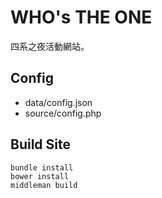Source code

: WHO's THE ONE
=============

四系之夜活動網站。

## Config

- data/config.json
- source/config.php

## Build Site

```
bundle install
bower install
middleman build
```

# Task objective
Once the pictures are set aside, output all of the data above verbatim.

# Task output
Source code

: WHO's THE ONE
=============

四系之夜活動網站。

## Config

- data/config.json
- source/config.php

## Build Site

```
bundle install
bower install
middleman build
```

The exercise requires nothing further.